Donc, le Conseil Municipal d'Asnières se réunira le 24 septembre 2009, soit plus de 2 mois et demi après le précédent (le 7 juillet 2009).


C'est ainsi que l'on voit que la périodicité mensuelle annoncée des Conseils Municipaux est vraiment respectée à Asnières.


Il est vrai qu'AVANT cette date, les citoyens auront bien tous reçu les lettres des services fiscaux leur demandant de payer des impôts et taxes accrus; que le Forum des Associations aura eu lieu, que la rentrée scolaire sera ce qu'elle a été sans que la mairie n'intervienne sur la situation pourtant de plus en plus difficile des classes surchargées.


De même, AVANT ce Conseil Municipal, le procès de l'affaire AVENANCE-Bernard LOTH touchant aux intérêts de la Ville aura aussi commencé.

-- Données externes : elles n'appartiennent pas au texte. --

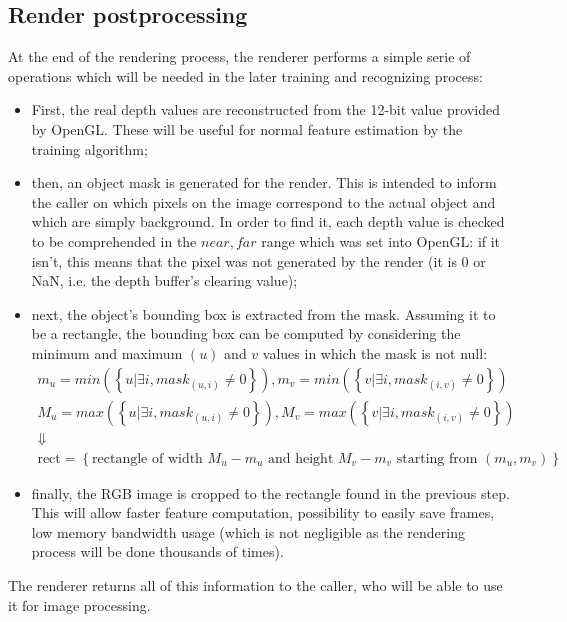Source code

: \subsection{Render postprocessing}
At the end of the rendering process, the renderer performs a simple serie of
operations which will be needed in the later training and recognizing process:

\begin{itemize}
  \item{
    First, the real depth values are reconstructed from the 12-bit value
    provided by OpenGL. These will be useful for normal feature estimation by
  the training algorithm;}
  \item{then, an object mask is generated for the render. This is intended to inform
the caller on which pixels on the image correspond to the actual object and
which are simply background. In order to find it, each depth value is checked to
be comprehended in the $near,far$ range which was set into OpenGL: if it isn't,
this means that the pixel was not generated by the render (it is 0 or NaN, i.e.
the depth buffer's clearing value);}
  \item{next, the object's bounding box is extracted from the mask. Assuming it
to be a rectangle, the bounding box can be computed by considering the minimum
and maximum $(u)$ and $v$ values in which the mask is not null:
\[
  \begin{array}{c}
    m_u=min\left(\left\{u | \exists i, mask_{(u,i)}\neq 0\right\}\right),
    m_v=min\left(\left\{v | \exists i, mask_{(i,v)}\neq 0\right\}\right) \\
    M_u=max\left(\left\{u | \exists i, mask_{(u,i)}\neq 0\right\}\right),
    M_v=max\left(\left\{v | \exists i, mask_{(i,v)}\neq 0\right\}\right) \\
    \Downarrow \\
    \text{rect}=\left\{\text{rectangle of width } M_u-m_u \text{ and height } M_v-m_v
    \text{ starting from } (m_u,m_v)\right\}
  \end{array}
\]
}
\item{finally, the RGB image is cropped to the rectangle found in the previous
    step. This will allow faster feature computation, possibility to easily save
    frames, low memory bandwidth usage (which is not negligible as the rendering
  process will be done thousands of times).}
\end{itemize}

The renderer returns all of this information to the caller, who will be able to
use it for image processing.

Mais, de tout cela, les citoyens d'Asnières ne seront pas informés par ceux qui représentent la Ville car la « communication » du maire veille à ne montrer que gentils sourires, belles phrases et discours convenus.


En mairie, certains espèrent échapper aux vrais problèmes en n'en parlant jamais et surtout en ne les abordant jamais concrètement.


Il n'est pas sûr que la méthode soit durable et trompe longtemps les habitants d'Asnières sur les réalités qu'ils vivent et dont la mairie se désintéresse totalement.



Discussions amicales entre élus et « Quais libres »



L'opération « quais libres » est intéressante et elle génère à l'évidence une grande convivialité entre élus qui sont censés, devant leurs électeurs respectifs, être de farouches adversaires.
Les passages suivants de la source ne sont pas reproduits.